Il ne s’agit que d’un répit et d’une satisfaction partielle. Mais c’est une nouvelle positive pour les partisans du droit à l’avortement. La Cour suprême américaine a à nouveau autorisé jeudi l’interruption volontaire de grossesse (IVG) dans les hôpitaux dans l’Etat d’Idaho en cas d’urgence médicale. Le président démocrate Joe Biden, qui se pose en champion des droits des femmes face à son prédécesseur républicain et adversaire à l’élection de novembre Donald Trump, a salué cette décision. «Aucune femme ne devrait se voir refuser des soins, être obligée d’attendre d’être en danger de mort ou de fuir son Etat simplement pour recevoir les soins dont elle a besoin», mais telle est la conséquence de l’arrêt historique de la Cour suprême annulant la garantie fédérale du droit à l’avortement, a-t-il souligné dans un communiqué.

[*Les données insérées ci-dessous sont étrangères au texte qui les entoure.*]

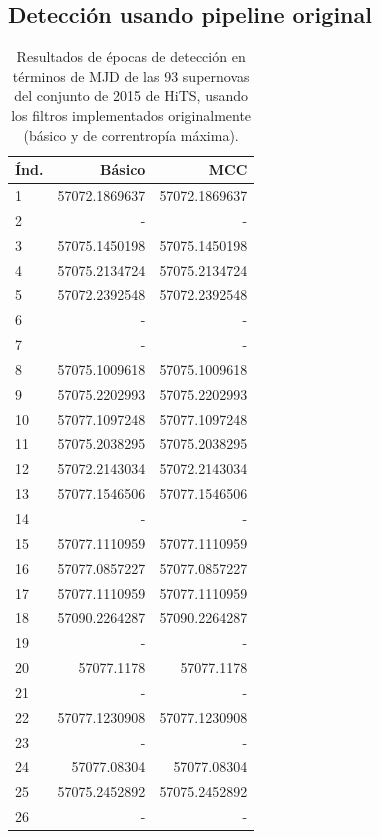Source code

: \begin{appendix}
\section{Detecci\'on usando pipeline original}
\begin{table}[h!]
\small
\centering
\caption{Resultados de \'epocas de detecci\'on en t\'erminos de MJD de las 93 supernovas del conjunto de 2015 de HiTS, usando los filtros implementados originalmente (b\'asico y de correntrop\'ia m\'axima).}
\begin{tabular}{|l|r|r|}
\hline
\textbf{\'Ind.} & \textbf{B\'asico} & \textbf{MCC}   \\
\hline
1&57072.1869637 & 57072.1869637 \\
2&-             & -             \\
3&57075.1450198 & 57075.1450198 \\
4&57075.2134724 & 57075.2134724 \\
5&57072.2392548 & 57072.2392548 \\
6&-             & -             \\
7&-             & -             \\
8&57075.1009618 & 57075.1009618 \\
9&57075.2202993 & 57075.2202993 \\
10&57077.1097248 & 57077.1097248 \\
11&57075.2038295 & 57075.2038295 \\
12&57072.2143034 & 57072.2143034 \\
13&57077.1546506 & 57077.1546506 \\
14&-             & -             \\
15&57077.1110959 & 57077.1110959 \\
16&57077.0857227 & 57077.0857227 \\
17&57077.1110959 & 57077.1110959 \\
18&57090.2264287 & 57090.2264287 \\
19&-             & -             \\
20&57077.1178    & 57077.1178    \\
21&-             & -             \\
22&57077.1230908 & 57077.1230908 \\
23&-             & -             \\
24&57077.08304   & 57077.08304   \\
25&57075.2452892 & 57075.2452892 \\
26&-             & -             \\

\end{tabular}
\end{table}
\end{appendix}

Cet arrêt date de juin 2022. La plus haute juridiction américaine, à majorité conservatrice, avait alors redonné aux Etats toute latitude pour légiférer dans ce domaine. Depuis, une vingtaine ont interdit l’IVG, qu’elle soit réalisée par voie médicamenteuse ou chirurgicale, ou l’ont strictement encadrée. Parmi ces Etats, l’Idaho rural et conservateur (nord-ouest) n’autorise que de rares exceptions, comme en cas d’inceste ou de danger de mort imminent pour la femme enceinte. Hors de ce cadre, toute personne pratiquant un avortement risque jusqu’à cinq ans de prison.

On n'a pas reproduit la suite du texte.